By the time the Volvo Ocean Race sails into town, the city’s docklands will have begun to change dramatically as the massive oil tanks will be gone - but a new project will ensure they are unlikely to be forgotten.
While many find them unsightly and will not be sorry to see them go, the fact is that the tanks have been an essential part of the docks for as long as many Galwegians can remember. As such they have an iconic value and their removal will change the look of the city docklands dramatically.
The removal of the tanks and the beginning of a new era in Galway’s docklands is set to be recorded and commented on by artists in the city.
The idea to record and react to this change is from Aoife Considine, the author of the Towards A Creative City document on the future planning and development of Galway city, who is behind the www.2020visionforgalway.com site to generate ideas of the city’s future.
“The tanks are a big part of the psyche of the city,” Ms Considine told the Galway Advertiser. “The docks are about to change. The tanks will be gone and the trawlers will move to another location.
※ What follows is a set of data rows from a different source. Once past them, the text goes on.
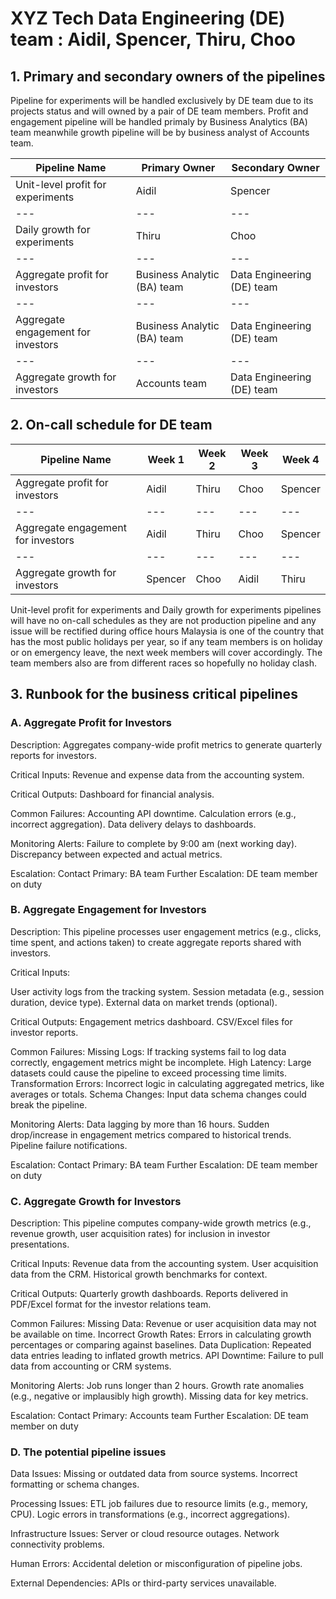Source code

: # XYZ Tech Data Engineering (DE) team : Aidil, Spencer, Thiru, Choo

## 1. Primary and secondary owners of the pipelines

Pipeline for experiments will be handled exclusively by DE team due to its projects status and will owned by a pair of DE team members. Profit and engagement pipeline will be handled primaly by Business Analytics (BA) team meanwhile growth pipeline will be by business analyst of Accounts team.  

Pipeline Name | Primary Owner | Secondary Owner
--- | --- | --- 
Unit-level profit for experiments | Aidil | Spencer
--- | --- | --- 
Daily growth for experiments | Thiru | Choo
--- | --- | --- 
Aggregate profit for investors | Business Analytic (BA) team | Data Engineering (DE) team
--- | --- | --- 
Aggregate engagement for investors | Business Analytic (BA) team | Data Engineering (DE) team
--- | --- | --- 
Aggregate growth for investors | Accounts team | Data Engineering (DE) team


## 2. On-call schedule for DE team 

Pipeline Name | Week 1 | Week 2 | Week 3 | Week 4 
--- | --- | --- | --- | ---
Aggregate profit for investors | Aidil | Thiru | Choo | Spencer
--- | --- | --- | --- | ---
Aggregate engagement for investors | Aidil | Thiru | Choo | Spencer
--- | --- | --- | --- | ---
Aggregate growth for investors | Spencer | Choo | Aidil | Thiru

Unit-level profit for experiments and Daily growth for experiments pipelines will have no on-call schedules as they are not production pipeline and any issue will be rectified during office hours 
Malaysia is one of the country that has the most public holidays per year, so if any team members is on holiday or on emergency leave, the next week members will cover accordingly. The team members also are from different races so hopefully no holiday clash.

## 3. Runbook for the business critical pipelines

### A. Aggregate Profit for Investors

Description: Aggregates company-wide profit metrics to generate quarterly reports for investors.

Critical Inputs: Revenue and expense data from the accounting system.

Critical Outputs: Dashboard for financial analysis.

Common Failures:
Accounting API downtime.
Calculation errors (e.g., incorrect aggregation).
Data delivery delays to dashboards.

Monitoring Alerts:
Failure to complete by 9:00 am (next working day).
Discrepancy between expected and actual metrics.

Escalation:
Contact Primary: BA team
Further Escalation: DE team member on duty 

### B. Aggregate Engagement for Investors

Description: This pipeline processes user engagement metrics (e.g., clicks, time spent, and actions taken) to create aggregate reports shared with investors.

Critical Inputs:

User activity logs from the tracking system.
Session metadata (e.g., session duration, device type).
External data on market trends (optional).

Critical Outputs:
Engagement metrics dashboard.
CSV/Excel files for investor reports.

Common Failures:
Missing Logs: If tracking systems fail to log data correctly, engagement metrics might be incomplete.
High Latency: Large datasets could cause the pipeline to exceed processing time limits.
Transformation Errors: Incorrect logic in calculating aggregated metrics, like averages or totals.
Schema Changes: Input data schema changes could break the pipeline.

Monitoring Alerts:
Data lagging by more than 16 hours.
Sudden drop/increase in engagement metrics compared to historical trends.
Pipeline failure notifications.

Escalation:
Contact Primary: BA team
Further Escalation: DE team member on duty 

### C. Aggregate Growth for Investors

Description: This pipeline computes company-wide growth metrics (e.g., revenue growth, user acquisition rates) for inclusion in investor presentations.

Critical Inputs:
Revenue data from the accounting system.
User acquisition data from the CRM.
Historical growth benchmarks for context.

Critical Outputs:
Quarterly growth dashboards.
Reports delivered in PDF/Excel format for the investor relations team.

Common Failures:
Missing Data: Revenue or user acquisition data may not be available on time.
Incorrect Growth Rates: Errors in calculating growth percentages or comparing against baselines.
Data Duplication: Repeated data entries leading to inflated growth metrics.
API Downtime: Failure to pull data from accounting or CRM systems.

Monitoring Alerts:
Job runs longer than 2 hours.
Growth rate anomalies (e.g., negative or implausibly high growth).
Missing data for key metrics.

Escalation:
Contact Primary: Accounts team
Further Escalation: DE team member on duty 

### D. The potential pipeline issues

Data Issues:
Missing or outdated data from source systems.
Incorrect formatting or schema changes.

Processing Issues:
ETL job failures due to resource limits (e.g., memory, CPU).
Logic errors in transformations (e.g., incorrect aggregations).

Infrastructure Issues:
Server or cloud resource outages.
Network connectivity problems.

Human Errors:
Accidental deletion or misconfiguration of pipeline jobs.

External Dependencies:
APIs or third-party services unavailable.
The docks area will be redeveloped and become more ‘gentrified’.”
For this project, Ms Considine is researching the history of the Galway docks and she has asked local artists to provide images and ideas of what the docks look like and how they might like to see it develop into the future.
“When the tanks are gone, people will see what a large space that is and how this area connects with Ceannt Station,” said Ms Considine. “It will show just what a big change this is.”
Ms Considine hopes the resulting work can be collected into a major exhibition on the city docklands to be shown either during the Volvo Ocean Race or as part of the Galway Arts Festival.